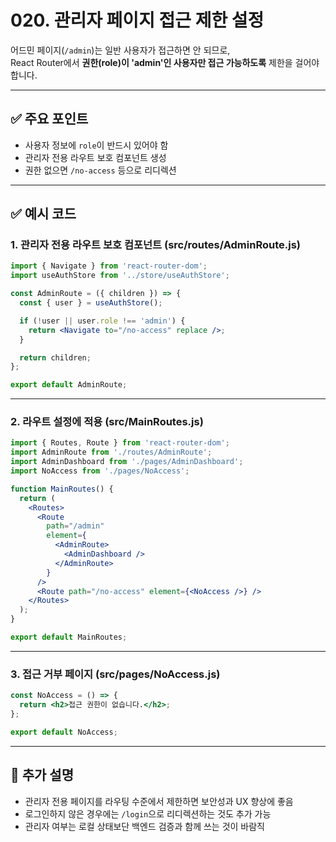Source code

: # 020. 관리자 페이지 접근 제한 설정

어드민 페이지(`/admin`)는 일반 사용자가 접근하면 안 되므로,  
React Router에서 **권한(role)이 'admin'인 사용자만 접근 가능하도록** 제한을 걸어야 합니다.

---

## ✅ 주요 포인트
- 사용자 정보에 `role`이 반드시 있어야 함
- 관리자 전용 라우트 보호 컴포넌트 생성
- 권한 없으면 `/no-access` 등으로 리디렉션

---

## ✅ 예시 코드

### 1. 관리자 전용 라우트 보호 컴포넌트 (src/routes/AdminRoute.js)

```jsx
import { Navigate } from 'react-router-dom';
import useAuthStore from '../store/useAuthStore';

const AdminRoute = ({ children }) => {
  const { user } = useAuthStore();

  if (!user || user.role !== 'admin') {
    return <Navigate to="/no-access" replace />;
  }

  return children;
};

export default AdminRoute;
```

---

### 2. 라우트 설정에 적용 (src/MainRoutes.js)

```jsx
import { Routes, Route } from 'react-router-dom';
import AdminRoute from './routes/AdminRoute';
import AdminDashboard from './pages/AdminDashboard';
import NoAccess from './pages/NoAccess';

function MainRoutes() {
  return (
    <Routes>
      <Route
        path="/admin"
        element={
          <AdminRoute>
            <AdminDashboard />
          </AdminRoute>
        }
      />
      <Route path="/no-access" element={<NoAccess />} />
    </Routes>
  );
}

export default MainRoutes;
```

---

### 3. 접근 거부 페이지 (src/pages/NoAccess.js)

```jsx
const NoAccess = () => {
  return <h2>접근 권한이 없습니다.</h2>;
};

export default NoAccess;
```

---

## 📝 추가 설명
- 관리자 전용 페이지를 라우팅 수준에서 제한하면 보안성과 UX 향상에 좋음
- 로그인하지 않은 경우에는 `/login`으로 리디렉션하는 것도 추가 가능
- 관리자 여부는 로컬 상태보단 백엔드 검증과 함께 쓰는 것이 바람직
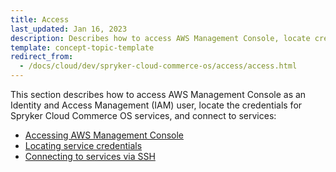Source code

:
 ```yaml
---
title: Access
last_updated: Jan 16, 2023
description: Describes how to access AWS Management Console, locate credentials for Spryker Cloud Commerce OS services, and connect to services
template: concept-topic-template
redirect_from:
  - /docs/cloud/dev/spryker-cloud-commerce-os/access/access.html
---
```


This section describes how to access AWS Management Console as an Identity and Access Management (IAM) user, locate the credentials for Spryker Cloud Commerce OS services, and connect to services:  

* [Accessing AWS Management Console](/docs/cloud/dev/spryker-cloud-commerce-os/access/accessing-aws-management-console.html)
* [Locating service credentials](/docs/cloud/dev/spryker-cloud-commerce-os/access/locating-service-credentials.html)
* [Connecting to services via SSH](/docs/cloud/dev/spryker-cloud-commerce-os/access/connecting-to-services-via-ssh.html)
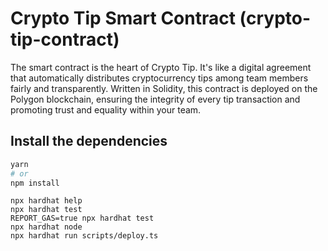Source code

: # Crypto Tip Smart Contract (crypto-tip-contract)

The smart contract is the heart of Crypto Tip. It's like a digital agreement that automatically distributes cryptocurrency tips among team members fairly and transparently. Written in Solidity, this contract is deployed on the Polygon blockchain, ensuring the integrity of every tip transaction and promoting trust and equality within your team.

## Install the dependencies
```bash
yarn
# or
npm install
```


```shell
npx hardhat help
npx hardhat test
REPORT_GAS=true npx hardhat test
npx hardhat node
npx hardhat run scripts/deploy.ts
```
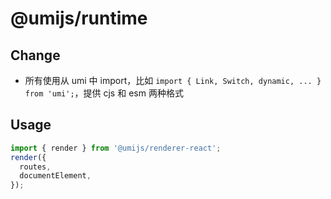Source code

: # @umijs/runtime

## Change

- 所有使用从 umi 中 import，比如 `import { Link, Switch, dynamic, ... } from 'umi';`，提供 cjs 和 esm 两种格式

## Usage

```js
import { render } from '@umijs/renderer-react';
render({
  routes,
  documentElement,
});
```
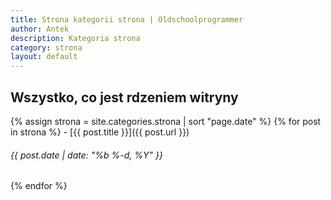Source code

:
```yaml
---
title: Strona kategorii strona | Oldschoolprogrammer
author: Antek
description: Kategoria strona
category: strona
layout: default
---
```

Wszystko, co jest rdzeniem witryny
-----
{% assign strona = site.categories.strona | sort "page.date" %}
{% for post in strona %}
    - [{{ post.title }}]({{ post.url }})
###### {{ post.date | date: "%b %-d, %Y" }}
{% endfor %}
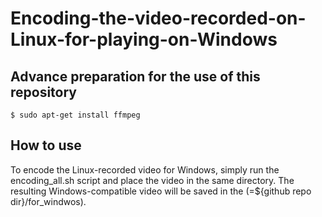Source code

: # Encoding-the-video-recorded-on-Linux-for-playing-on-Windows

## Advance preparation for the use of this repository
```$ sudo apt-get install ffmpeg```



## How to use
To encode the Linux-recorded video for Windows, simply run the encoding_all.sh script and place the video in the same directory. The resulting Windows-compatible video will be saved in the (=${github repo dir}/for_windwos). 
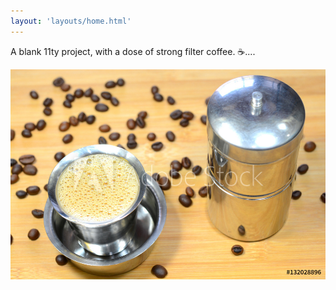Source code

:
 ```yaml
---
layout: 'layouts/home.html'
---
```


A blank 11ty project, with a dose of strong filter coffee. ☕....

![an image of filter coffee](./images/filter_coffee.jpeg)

## THE PROBLEM
Go through the data and copy every line that includes "Console".

## SOLUTION TO THE PROBLEM
description: Describes how to access AWS Management Console, locate credentials for Spryker Cloud Commerce OS services, and connect to services
This section describes how to access AWS Management Console as an Identity and Access Management (IAM) user, locate the credentials for Spryker Cloud Commerce OS services, and connect to services:  
* [Accessing AWS Management Console](/docs/cloud/dev/spryker-cloud-commerce-os/access/accessing-aws-management-console.html)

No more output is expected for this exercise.